My oldest daughter is starting Kindergarten next week.  We are entering a new era, joining the public school, starting the beginning of growing up.  We will start to get further and further away from dress up and dolls.  We will start to have homework and sit down at the table with a pencil and pen instead of a crayon.  We will have longer days at school, lunch away from home, and packed schedules.  We won’t get to wake up and lay in bed together until 10 am, nor will we get to have lazy days playing hair salon.  We won’t have as much time for play dates with friends outside of our classroom. 
We won’t but then we will.  What we will have, is so much more than we could ever realize.  We will have it together. 
We will have more grown up talks.  I will get to hear more detailed stories about her day.  There will be letters and poems.  She will start to comprehend a better understanding of feelings and of self.  Our connection will blossom into a more mature mother-daughter relationship.
It all starts with kindergarten.  Our first step.
I don’t know what to tell her next week before school.  Be yourself.  Be kind.  Be brave. Make friends.  Have manners.  Listen to your teacher.  Respect your classmates.  Share.  Smile.  Learn.  Be happy.
And then what do I tell myself?
The same things?  Be strong.  Be brave.  Be the rock.  We will get through this. 
I’m a pretty easy going person.  But, one thing I do know is that, kindergarten is a big step.  It is a new step.  We are both going into unchartered territories.  We will both have to enter blindly; there will be new people, a bigger school, new faces, and a new understanding of what is expected of us.
 We will do it together.
The change of season is about renewal.  From summer to fall, the air gets chilled but our hearts get warmer because we are sending our children off to school for others to make sure they are well taken care of and for them to grow. 
One thing we must have is trust.  We have to trust our children to make good decisions.  We have to trust them to carry out everything we have taught them over the years.  We have to trust ourselves, we haven’t been perfect but we have done the right things for our children.  That will show.  We will hear their echoing voices down the hallway and know that they are voices of positivity and kindness, because we taught them that.  At least we tried to…every single day.  We haven’t been perfect because there is no such thing, but we have been perfect in our efforts and struggles.  We have strived to do what is best for them. 
And every day we will see it more and more.  (I just hope the yelling and pulling my hair out doesn’t translate over there)

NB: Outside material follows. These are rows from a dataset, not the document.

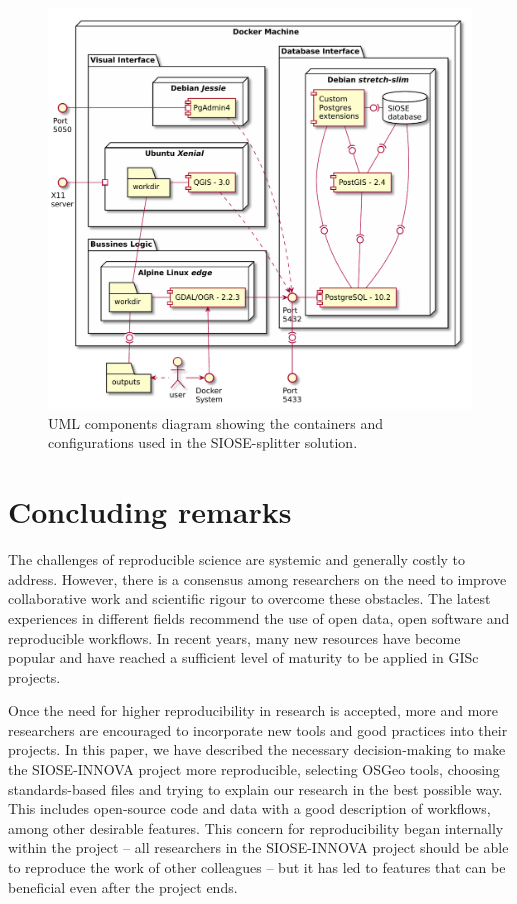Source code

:\documentclass[ijgi,article,submit,moreauthors,pdftex]{Definitions/mdpi}
\begin{document}
\begin{figure}[!ht]
    \centering
    \includegraphics[width=.9\textwidth]{images/siose-splitter-deployment-diagram.pdf}
    \caption{UML components diagram showing the containers and configurations used in the SIOSE-splitter solution.}
    \label{fig:siose_splitter_stack}
\end{figure}



\section{Concluding remarks}
\label{sec:conclusions}

The challenges of reproducible science are systemic and generally costly to address. However, there is a consensus among researchers on the need to improve collaborative work and scientific rigour to overcome these obstacles. The latest experiences in different fields recommend the use of open data, open software and reproducible workflows. In recent years, many new resources have become popular and have reached a sufficient level of maturity to be applied in GISc projects.

Once the need for higher reproducibility in research is accepted, more and more researchers are encouraged to incorporate new tools and good practices into their projects. In this paper, we have described the necessary decision-making to make the SIOSE-INNOVA project more reproducible, selecting OSGeo tools, choosing standards-based files and trying to explain our research in the best possible way. This includes open-source code and data with a good description of workflows, among other desirable features. This concern for reproducibility began internally within the project -- all researchers in the SIOSE-INNOVA project should be able to reproduce the work of other colleagues -- but it has led to features that can be beneficial even after the project ends.
\end{document}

Good luck getting your babies off to school next week.  We will all be nervous and excited together.  We will all be taking new steps.  Whether its first grade, fourth, high school, pre-k or kindergarten, trust in yourself.  Know that you have done your best and continue to do so.  And if you strive to do your best…so will they.

Wednesday, August 13, 2014

Understood


Why are Mom friends so important?

I know that I could not survive without them.  They all bring different things to the table but are the same in on thing; their imperfection.  That is what I fall in love with in Mom friends.  That is what I am drawn to.  It makes them human to me, and lovely.  When I see someone trying too hard to be the perfect mom or acting like it is the only thing that makes them tick, it makes me question if I want them in my life.  I don’t want a friend in my life who knows all the answers.  I want someone who doesn’t.  I want us to find out together.  Because after all, there is no ONE answer for anything when it comes to parenting.  Sometimes I think there isn’t an answer at all.  There is just a lot of trying and a lot of imperfection; there is a lot of hoping we are doing the right thing. 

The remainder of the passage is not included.